1925Doces e Cosinhados, Isalita (edições até 25ª 1977), Livraria Bertrand, Lisboa. O livro ficou a dever-se à colaboração de duas amigas, que publicaram os seus conhecimentos culinários: Maria Isabel de Sousa Campos Henriques e Angela Carvajal Y Pinto Leite Telles da Silva. O nome "Isalita" resultou da abreviatura de "isabel" e "Angelita". Apesar de não constar especificamente o destino do livro, apercebe-se uma linguagem simples e diferenciada, dos poucos livros de homens nesta época.

1930 Cem Maneiras de Cosinhar Aves, Febrónia Mimoso, Tavares Martins, Porto. Este só é mais um folheto que, não tendo prefácio, publica no início uma carta de uma amiga, Perpétua Constante da Sinceridade, onde se pode ler: “Não sei, minha querida porque não abres um curso de cosinha, cá no burgo podre do Pôrto. Se abrisses, acredita o que te digo, tinhas a frequentá-lo tudo o que de mais chique e distinto há no madamismo indígena. Fazias um sucesso e demonstravas a essas elegantes de hoje, que uma das coisas que muito agrada aos maridos, por mais papos secos que eles sejam, é um bom jantar e um bom almoço; embora eles nos queiram fazer acreditar, que se alimentam de folhas de rosas e de chocolates Nestlé.”

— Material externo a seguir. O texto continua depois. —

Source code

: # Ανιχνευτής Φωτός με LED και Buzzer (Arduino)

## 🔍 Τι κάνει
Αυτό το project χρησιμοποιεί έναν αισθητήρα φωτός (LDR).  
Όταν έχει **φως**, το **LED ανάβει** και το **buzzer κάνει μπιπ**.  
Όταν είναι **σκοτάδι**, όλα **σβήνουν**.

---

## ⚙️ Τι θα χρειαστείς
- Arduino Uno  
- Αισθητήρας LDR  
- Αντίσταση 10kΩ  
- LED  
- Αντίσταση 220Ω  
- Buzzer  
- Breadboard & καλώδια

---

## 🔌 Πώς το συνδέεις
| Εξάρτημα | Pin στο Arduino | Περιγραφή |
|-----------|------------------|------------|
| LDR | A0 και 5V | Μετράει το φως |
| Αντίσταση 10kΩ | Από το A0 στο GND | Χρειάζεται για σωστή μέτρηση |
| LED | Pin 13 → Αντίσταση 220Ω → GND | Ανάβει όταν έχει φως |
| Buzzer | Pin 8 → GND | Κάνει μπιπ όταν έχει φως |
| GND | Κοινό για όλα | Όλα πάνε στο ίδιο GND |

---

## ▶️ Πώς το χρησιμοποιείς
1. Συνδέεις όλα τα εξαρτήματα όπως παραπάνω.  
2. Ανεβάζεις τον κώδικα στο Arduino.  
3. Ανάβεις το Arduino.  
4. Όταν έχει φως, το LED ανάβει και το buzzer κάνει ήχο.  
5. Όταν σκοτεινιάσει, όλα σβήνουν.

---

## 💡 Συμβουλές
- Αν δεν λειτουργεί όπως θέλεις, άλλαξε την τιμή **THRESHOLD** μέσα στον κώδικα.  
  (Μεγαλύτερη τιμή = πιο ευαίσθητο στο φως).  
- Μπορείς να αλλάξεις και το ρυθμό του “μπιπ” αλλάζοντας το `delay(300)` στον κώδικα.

1933Guia da Doceira em sua casa, Maria Margarida, Papelaria e Tipografia Treze, Cartaxo. Este livro, que teve pouca divulgação tem uma curiosidade: é que cada receita tem o nome ou dedicatória a artistas da época que pisavam os palcos do teatro. O primeiro texto, tipo prefácio, e assinado por João Gaspar (Actor), começa assim: “Minhas Ex.mas Senhoras: … Para mim, O Guia da Doceira em sua casa, d’onde mandei fazer algumas experiências, com completo êxito, é digno de existir em casa de tidos os Artistas e das boas donas de casa.”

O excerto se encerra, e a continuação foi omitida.